*** Recorded data Section Begins ***
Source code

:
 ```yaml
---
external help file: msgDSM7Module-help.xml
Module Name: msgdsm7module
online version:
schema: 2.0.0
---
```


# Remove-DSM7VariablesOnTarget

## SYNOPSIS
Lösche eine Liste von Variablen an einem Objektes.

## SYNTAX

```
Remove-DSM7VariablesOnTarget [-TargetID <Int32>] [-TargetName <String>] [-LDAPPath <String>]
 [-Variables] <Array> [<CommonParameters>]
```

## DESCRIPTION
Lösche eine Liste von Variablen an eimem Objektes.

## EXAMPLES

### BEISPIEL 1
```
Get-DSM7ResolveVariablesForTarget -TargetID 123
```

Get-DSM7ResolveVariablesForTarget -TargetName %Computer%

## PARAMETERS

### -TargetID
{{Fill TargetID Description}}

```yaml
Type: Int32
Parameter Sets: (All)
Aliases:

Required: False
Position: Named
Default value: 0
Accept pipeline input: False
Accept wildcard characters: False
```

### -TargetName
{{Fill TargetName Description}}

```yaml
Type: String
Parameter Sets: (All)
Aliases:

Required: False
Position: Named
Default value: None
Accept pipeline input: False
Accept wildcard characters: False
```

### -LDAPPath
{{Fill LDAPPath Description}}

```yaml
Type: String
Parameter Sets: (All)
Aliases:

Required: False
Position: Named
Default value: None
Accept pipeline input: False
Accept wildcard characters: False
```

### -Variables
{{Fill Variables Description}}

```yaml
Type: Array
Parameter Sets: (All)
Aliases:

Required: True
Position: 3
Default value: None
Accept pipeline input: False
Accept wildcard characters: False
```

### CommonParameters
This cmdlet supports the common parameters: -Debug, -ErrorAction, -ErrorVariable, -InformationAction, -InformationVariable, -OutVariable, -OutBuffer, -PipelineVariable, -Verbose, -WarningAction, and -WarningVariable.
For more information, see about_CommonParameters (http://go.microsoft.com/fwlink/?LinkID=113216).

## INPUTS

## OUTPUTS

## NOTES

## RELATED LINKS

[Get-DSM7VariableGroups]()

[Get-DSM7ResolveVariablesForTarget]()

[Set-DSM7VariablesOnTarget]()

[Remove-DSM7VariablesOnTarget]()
*** Recorded data Section Ends ***
*** Recorded data Section Begins ***
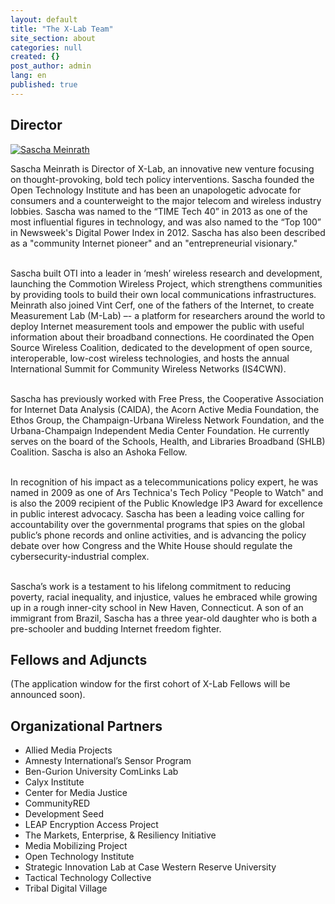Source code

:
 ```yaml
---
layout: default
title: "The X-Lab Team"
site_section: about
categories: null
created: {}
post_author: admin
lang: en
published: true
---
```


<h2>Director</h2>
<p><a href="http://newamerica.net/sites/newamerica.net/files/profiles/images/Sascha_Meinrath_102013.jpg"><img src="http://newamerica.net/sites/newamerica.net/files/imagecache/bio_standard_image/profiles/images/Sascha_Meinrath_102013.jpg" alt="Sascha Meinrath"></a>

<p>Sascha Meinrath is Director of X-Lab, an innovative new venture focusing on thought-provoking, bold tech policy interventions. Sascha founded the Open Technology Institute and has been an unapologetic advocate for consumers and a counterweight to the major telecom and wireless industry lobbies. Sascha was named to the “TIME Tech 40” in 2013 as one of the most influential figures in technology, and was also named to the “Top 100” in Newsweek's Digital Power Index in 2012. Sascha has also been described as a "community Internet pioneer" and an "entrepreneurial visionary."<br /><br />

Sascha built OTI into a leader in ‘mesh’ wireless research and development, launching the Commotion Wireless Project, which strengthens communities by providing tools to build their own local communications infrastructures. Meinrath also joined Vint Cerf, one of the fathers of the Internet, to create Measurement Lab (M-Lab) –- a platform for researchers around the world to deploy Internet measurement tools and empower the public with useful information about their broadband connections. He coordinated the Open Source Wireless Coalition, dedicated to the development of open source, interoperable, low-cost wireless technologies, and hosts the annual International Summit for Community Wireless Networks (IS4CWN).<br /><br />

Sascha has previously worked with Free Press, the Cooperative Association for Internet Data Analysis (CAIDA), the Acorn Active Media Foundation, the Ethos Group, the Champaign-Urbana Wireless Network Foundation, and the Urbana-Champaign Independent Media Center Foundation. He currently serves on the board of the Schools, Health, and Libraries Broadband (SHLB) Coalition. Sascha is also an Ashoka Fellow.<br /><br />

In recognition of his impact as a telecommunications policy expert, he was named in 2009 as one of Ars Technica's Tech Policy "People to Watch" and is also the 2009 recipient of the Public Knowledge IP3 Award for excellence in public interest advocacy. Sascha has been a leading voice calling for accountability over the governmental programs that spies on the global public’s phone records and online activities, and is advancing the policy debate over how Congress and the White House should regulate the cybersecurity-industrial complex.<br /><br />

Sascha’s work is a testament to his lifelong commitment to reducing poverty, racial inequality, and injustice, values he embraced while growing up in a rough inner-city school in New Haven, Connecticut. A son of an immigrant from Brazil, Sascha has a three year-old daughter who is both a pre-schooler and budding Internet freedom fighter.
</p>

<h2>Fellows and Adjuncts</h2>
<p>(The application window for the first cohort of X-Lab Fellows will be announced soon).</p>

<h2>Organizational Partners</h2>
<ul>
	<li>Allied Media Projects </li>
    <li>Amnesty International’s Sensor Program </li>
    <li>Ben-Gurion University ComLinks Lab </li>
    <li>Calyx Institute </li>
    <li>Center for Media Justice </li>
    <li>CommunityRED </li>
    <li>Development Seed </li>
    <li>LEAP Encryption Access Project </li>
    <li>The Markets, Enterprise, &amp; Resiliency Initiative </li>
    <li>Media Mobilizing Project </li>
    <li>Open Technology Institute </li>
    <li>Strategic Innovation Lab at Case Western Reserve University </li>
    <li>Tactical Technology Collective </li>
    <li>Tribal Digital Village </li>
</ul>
*** Recorded data Section Ends ***
- [Exercise details]:
Search the data for the word "eine" and copy each line where it appears.

- [Task output]:
Lösche eine Liste von Variablen an einem Objektes.
Lösche eine Liste von Variablen an eimem Objektes.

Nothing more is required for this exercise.